■ Task brief: Scan the listing for the word "Share", and copy out each line where it is found.
━━━━━ Input data ━━━━━
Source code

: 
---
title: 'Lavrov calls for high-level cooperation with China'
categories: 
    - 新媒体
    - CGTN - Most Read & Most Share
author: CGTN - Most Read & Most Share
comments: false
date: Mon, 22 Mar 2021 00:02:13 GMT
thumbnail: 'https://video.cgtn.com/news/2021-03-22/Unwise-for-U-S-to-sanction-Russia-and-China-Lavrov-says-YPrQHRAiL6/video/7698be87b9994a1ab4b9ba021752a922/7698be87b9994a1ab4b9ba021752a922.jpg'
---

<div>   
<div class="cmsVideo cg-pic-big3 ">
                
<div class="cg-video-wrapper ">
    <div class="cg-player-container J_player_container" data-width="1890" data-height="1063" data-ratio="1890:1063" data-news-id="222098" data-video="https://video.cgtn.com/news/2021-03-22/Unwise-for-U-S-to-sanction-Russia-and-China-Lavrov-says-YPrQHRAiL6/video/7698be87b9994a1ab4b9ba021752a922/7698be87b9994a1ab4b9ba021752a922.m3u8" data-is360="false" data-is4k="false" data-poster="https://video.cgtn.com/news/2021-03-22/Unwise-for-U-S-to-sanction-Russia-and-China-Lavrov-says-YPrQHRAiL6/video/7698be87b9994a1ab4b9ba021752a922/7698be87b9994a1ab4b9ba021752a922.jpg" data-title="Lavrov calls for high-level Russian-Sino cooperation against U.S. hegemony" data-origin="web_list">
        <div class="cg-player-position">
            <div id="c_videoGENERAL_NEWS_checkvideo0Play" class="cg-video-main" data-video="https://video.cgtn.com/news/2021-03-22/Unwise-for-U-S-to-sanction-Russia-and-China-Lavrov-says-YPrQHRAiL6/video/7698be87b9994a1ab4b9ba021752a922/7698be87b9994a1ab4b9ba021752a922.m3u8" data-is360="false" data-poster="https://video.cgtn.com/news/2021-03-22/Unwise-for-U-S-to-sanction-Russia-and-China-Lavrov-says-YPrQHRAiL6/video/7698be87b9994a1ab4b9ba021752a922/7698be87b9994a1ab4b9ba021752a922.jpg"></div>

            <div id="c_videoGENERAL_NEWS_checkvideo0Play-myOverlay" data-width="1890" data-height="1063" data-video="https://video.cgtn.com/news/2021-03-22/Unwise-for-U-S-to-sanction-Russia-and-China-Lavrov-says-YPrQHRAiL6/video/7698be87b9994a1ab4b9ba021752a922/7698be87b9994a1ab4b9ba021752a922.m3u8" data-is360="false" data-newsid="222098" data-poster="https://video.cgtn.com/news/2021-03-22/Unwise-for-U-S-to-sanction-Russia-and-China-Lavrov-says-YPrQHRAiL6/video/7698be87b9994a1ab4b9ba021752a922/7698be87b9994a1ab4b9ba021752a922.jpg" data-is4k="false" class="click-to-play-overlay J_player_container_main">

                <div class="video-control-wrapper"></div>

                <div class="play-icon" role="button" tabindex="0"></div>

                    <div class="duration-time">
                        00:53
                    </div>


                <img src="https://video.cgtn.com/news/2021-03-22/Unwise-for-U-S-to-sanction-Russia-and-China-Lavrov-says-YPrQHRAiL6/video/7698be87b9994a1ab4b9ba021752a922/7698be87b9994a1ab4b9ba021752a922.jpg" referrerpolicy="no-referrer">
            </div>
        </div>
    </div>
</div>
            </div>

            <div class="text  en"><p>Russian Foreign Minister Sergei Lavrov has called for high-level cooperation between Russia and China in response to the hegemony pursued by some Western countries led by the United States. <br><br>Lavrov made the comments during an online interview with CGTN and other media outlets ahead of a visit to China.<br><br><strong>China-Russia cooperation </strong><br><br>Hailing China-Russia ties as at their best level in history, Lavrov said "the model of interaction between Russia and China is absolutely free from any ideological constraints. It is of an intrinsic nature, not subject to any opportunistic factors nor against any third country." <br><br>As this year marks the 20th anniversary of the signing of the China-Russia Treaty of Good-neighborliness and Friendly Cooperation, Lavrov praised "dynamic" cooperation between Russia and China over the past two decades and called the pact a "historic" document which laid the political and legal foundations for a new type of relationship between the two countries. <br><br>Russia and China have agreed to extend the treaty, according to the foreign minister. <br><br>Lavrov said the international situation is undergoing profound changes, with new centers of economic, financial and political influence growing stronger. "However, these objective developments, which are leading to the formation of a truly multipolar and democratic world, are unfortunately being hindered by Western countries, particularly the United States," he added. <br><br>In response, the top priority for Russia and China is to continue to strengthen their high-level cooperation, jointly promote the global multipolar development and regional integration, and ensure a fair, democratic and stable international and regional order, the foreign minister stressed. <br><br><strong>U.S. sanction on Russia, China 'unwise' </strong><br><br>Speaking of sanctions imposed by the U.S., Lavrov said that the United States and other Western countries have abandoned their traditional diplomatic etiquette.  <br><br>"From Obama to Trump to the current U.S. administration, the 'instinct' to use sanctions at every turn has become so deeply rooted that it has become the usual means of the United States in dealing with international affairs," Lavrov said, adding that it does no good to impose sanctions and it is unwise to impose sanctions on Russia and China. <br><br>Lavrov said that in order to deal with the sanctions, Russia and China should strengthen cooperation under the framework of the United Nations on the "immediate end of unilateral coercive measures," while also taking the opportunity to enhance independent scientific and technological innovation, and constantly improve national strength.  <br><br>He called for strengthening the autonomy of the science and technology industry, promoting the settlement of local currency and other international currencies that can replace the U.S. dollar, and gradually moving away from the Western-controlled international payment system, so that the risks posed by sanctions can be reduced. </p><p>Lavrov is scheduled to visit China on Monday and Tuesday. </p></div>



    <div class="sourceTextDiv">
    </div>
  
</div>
━━━━━
━━━━━ Input data ━━━━━
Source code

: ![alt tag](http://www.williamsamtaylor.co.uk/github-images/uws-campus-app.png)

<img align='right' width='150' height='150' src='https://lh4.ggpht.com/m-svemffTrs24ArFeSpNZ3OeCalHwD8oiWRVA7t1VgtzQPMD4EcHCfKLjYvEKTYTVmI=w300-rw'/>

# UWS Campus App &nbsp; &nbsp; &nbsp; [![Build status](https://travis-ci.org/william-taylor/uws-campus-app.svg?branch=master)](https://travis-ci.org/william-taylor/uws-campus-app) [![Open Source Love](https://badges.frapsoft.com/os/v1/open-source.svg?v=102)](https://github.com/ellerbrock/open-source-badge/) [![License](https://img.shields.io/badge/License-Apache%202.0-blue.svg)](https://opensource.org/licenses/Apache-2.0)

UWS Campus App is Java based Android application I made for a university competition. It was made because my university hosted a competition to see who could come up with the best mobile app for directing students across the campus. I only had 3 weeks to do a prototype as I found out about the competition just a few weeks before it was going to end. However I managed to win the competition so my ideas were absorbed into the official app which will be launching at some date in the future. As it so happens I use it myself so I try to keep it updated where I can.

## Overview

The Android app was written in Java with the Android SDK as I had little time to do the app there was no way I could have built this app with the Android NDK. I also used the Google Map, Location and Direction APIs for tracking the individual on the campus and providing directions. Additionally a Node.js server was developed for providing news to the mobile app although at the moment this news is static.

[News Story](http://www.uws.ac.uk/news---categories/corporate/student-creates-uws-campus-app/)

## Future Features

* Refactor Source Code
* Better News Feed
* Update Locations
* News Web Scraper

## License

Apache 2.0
━━━━━
■ Solution below:
    - CGTN - Most Read & Most Share
author: CGTN - Most Read & Most Share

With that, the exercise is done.